[Opening Extracted material section]

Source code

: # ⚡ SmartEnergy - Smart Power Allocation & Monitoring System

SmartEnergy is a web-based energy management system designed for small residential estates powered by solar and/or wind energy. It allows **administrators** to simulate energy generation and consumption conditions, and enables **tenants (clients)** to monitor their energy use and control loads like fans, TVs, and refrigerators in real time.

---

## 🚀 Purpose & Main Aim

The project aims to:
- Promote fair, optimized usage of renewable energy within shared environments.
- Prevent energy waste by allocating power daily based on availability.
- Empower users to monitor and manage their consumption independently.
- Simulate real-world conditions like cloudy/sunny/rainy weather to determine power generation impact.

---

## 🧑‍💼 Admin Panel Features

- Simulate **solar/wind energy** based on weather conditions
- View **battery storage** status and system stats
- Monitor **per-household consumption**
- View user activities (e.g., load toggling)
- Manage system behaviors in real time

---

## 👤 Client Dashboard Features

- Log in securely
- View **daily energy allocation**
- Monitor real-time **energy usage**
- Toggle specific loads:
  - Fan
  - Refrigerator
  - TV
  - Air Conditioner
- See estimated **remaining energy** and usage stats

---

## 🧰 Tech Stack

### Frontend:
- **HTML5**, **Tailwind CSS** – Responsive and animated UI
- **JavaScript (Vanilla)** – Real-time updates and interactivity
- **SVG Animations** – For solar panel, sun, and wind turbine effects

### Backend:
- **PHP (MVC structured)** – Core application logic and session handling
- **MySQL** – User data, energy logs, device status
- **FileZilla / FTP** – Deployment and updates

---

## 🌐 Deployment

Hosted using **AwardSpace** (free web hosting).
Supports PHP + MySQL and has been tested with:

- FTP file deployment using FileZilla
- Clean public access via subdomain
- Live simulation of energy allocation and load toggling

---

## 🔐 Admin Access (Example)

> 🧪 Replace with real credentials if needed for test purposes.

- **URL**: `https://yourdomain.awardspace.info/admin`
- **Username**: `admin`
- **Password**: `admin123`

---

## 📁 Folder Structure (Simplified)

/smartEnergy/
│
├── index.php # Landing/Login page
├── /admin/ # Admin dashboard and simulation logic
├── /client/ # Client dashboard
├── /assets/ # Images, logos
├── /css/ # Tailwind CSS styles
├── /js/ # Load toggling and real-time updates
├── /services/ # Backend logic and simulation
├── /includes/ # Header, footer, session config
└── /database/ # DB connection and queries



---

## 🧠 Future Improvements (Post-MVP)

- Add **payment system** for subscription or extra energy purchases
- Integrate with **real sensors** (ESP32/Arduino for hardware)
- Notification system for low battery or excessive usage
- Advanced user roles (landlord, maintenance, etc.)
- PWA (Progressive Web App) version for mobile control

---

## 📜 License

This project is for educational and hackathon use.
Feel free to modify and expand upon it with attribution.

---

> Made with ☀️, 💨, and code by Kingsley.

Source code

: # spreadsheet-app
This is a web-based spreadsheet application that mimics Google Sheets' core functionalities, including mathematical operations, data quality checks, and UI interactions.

[Closing Extracted material section]

- How to complete this task:
Copy the stretch of the records above that runs from the line with "## 🌐 Deployment" through the line with "## 🧠 Future Improvements (Post-MVP)". Both end lines belong in the copy, and nothing else does.

- Solution to this task:
## 🌐 Deployment

Hosted using **AwardSpace** (free web hosting).
Supports PHP + MySQL and has been tested with:

- FTP file deployment using FileZilla
- Clean public access via subdomain
- Live simulation of energy allocation and load toggling

---

## 🔐 Admin Access (Example)

> 🧪 Replace with real credentials if needed for test purposes.

- **URL**: `https://yourdomain.awardspace.info/admin`
- **Username**: `admin`
- **Password**: `admin123`

---

## 📁 Folder Structure (Simplified)

/smartEnergy/
│
├── index.php # Landing/Login page
├── /admin/ # Admin dashboard and simulation logic
├── /client/ # Client dashboard
├── /assets/ # Images, logos
├── /css/ # Tailwind CSS styles
├── /js/ # Load toggling and real-time updates
├── /services/ # Backend logic and simulation
├── /includes/ # Header, footer, session config
└── /database/ # DB connection and queries



---

## 🧠 Future Improvements (Post-MVP)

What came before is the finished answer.